======== Data extract

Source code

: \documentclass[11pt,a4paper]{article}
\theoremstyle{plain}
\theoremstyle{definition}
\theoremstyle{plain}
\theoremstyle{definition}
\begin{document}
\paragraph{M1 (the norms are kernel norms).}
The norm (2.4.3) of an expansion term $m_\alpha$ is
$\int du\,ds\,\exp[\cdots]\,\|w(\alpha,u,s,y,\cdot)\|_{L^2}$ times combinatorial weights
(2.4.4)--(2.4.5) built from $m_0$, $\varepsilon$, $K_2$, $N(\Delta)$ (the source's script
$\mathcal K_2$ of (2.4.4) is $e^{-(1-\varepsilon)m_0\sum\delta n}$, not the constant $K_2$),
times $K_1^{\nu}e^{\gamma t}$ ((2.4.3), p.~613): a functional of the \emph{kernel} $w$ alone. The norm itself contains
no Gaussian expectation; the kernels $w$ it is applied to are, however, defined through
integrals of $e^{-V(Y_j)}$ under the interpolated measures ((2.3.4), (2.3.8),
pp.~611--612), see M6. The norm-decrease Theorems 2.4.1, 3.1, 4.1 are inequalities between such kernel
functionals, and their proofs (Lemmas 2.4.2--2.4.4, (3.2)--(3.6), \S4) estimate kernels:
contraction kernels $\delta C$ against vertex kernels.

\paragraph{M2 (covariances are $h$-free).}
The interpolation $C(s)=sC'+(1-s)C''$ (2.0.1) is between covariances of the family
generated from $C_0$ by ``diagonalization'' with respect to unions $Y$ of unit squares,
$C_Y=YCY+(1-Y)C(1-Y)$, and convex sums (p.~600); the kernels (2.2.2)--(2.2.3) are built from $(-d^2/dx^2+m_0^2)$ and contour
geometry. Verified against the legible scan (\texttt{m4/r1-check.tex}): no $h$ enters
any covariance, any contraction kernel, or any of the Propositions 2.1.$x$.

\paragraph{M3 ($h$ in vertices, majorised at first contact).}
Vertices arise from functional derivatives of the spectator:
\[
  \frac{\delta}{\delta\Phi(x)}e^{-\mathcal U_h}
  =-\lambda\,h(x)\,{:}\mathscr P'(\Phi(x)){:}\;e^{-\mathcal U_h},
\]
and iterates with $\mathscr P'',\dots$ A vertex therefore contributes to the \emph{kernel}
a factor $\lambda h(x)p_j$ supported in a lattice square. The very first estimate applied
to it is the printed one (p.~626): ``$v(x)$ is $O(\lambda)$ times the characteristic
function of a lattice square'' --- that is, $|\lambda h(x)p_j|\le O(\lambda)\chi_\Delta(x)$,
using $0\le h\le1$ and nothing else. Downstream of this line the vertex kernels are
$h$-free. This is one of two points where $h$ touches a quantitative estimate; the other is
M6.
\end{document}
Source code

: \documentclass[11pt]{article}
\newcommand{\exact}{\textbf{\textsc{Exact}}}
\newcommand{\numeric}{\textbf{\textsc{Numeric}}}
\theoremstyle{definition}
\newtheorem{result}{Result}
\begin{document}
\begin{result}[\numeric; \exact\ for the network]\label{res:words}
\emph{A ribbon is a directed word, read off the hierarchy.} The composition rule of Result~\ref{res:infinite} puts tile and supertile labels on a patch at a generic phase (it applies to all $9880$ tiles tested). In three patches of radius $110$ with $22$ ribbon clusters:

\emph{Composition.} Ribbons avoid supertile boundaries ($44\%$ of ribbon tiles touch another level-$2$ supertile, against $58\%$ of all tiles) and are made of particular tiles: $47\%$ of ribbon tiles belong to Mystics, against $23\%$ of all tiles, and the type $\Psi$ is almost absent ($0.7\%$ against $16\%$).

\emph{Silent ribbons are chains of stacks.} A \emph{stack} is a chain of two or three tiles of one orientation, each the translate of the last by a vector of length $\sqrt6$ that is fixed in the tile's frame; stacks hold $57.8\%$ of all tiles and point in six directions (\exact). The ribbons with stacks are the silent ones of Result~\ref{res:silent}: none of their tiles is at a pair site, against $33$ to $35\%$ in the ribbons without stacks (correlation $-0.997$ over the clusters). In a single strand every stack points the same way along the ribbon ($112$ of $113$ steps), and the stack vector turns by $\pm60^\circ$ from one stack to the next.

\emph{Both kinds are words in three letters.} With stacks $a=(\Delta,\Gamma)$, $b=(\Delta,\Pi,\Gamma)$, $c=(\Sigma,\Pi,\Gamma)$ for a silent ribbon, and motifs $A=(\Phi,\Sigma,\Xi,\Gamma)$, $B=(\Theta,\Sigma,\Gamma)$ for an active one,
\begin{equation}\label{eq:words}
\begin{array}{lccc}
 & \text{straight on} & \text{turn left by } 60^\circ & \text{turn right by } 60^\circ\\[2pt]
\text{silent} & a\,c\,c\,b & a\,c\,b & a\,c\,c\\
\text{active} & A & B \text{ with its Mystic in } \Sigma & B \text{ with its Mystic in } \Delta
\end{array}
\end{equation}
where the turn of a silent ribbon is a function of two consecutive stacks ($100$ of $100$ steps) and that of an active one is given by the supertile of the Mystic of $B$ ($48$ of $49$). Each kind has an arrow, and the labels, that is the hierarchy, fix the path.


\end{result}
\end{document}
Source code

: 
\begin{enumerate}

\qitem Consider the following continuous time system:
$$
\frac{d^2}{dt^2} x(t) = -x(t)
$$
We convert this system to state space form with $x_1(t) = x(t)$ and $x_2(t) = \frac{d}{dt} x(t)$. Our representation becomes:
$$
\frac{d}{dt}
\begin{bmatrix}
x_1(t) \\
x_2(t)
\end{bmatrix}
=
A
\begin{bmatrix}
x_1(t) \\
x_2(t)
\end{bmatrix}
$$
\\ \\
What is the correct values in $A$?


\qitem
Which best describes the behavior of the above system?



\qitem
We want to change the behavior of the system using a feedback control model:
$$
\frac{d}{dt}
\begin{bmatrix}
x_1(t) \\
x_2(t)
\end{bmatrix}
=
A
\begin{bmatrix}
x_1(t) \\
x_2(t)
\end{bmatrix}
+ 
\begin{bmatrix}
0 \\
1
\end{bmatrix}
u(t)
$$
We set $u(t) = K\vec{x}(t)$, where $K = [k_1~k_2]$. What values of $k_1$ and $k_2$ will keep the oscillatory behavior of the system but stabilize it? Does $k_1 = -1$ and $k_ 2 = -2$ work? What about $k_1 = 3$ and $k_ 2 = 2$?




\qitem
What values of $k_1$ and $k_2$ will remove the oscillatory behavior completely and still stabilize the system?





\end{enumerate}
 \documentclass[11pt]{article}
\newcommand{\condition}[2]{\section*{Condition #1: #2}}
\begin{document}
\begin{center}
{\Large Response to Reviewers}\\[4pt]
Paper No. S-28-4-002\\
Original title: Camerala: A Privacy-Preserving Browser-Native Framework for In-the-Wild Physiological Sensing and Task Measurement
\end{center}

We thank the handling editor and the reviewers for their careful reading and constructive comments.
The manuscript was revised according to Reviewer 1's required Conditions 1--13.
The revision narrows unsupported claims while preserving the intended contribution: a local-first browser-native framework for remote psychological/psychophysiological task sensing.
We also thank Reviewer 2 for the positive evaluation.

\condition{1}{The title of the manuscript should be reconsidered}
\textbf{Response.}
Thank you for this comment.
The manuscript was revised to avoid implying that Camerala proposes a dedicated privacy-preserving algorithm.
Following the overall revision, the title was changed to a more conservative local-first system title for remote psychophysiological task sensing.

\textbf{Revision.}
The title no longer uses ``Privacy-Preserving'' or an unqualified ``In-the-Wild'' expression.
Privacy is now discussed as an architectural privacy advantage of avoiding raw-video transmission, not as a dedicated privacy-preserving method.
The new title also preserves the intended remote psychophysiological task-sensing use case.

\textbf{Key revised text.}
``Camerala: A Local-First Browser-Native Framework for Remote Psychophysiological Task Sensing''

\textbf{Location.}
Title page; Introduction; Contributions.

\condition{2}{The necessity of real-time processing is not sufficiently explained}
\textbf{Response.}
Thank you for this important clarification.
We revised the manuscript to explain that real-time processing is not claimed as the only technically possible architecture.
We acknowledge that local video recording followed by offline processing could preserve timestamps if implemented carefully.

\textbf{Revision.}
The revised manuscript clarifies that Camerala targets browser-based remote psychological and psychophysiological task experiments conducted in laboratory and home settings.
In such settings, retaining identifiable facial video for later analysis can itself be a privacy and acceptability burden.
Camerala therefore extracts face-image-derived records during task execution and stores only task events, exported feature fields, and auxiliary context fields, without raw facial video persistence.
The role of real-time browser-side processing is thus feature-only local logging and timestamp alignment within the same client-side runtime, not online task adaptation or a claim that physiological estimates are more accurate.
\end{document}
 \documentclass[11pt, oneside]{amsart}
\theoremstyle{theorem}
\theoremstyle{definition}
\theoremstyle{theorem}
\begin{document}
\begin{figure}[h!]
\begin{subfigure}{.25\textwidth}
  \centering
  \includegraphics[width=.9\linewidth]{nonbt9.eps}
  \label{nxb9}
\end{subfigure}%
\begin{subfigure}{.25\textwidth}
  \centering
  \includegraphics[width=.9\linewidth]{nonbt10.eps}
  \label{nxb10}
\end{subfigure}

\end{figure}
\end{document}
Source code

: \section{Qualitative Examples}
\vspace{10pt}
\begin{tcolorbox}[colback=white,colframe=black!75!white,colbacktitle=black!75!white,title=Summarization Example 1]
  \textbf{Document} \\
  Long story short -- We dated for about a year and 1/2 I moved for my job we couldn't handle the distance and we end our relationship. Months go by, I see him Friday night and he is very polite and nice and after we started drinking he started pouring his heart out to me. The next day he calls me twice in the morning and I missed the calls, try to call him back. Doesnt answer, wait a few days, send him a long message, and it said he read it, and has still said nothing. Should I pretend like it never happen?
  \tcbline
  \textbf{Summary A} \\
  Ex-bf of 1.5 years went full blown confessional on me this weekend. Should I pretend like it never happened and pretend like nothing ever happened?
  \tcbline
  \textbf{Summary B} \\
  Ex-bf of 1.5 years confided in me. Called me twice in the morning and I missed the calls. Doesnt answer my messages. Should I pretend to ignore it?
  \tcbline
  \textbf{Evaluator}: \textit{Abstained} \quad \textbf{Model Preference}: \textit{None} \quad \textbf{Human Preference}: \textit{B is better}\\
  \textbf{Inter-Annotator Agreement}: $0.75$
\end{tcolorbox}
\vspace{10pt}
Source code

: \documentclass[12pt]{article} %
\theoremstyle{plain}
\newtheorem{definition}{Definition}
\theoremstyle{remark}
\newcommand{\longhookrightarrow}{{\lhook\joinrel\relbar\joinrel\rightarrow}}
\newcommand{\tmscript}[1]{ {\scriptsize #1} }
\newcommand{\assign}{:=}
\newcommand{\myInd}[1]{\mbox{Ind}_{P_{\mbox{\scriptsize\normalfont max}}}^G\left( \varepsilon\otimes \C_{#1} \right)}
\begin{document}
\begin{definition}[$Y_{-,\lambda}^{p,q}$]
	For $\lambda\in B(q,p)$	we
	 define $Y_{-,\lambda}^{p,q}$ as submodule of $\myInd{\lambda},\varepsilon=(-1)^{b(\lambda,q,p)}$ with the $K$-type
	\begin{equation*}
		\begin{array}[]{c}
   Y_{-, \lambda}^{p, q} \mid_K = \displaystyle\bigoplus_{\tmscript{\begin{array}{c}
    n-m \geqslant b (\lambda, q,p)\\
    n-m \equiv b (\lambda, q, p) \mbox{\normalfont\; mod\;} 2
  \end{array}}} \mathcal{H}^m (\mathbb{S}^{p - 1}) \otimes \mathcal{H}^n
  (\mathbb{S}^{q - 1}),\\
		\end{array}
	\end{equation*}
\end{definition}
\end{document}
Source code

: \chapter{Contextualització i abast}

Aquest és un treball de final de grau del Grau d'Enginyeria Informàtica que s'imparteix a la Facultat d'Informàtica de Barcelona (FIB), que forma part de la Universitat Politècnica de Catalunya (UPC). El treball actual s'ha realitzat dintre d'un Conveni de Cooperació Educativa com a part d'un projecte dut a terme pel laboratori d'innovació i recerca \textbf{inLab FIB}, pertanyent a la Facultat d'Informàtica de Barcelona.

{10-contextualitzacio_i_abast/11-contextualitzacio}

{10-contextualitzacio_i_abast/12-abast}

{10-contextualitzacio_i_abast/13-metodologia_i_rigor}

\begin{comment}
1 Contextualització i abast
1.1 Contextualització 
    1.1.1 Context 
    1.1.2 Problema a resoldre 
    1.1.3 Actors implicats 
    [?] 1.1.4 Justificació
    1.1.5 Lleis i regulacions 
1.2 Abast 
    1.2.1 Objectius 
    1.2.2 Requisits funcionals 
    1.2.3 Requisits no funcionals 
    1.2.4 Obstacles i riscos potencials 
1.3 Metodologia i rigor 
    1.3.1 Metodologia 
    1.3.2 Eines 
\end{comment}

================

Instructions to follow
Every line in the records above with the string "documentclass" in it should be shown.

Task output
: \documentclass[11pt,a4paper]{article}
: \documentclass[11pt]{article}
 \documentclass[11pt]{article}
 \documentclass[11pt, oneside]{amsart}
: \documentclass[12pt]{article} %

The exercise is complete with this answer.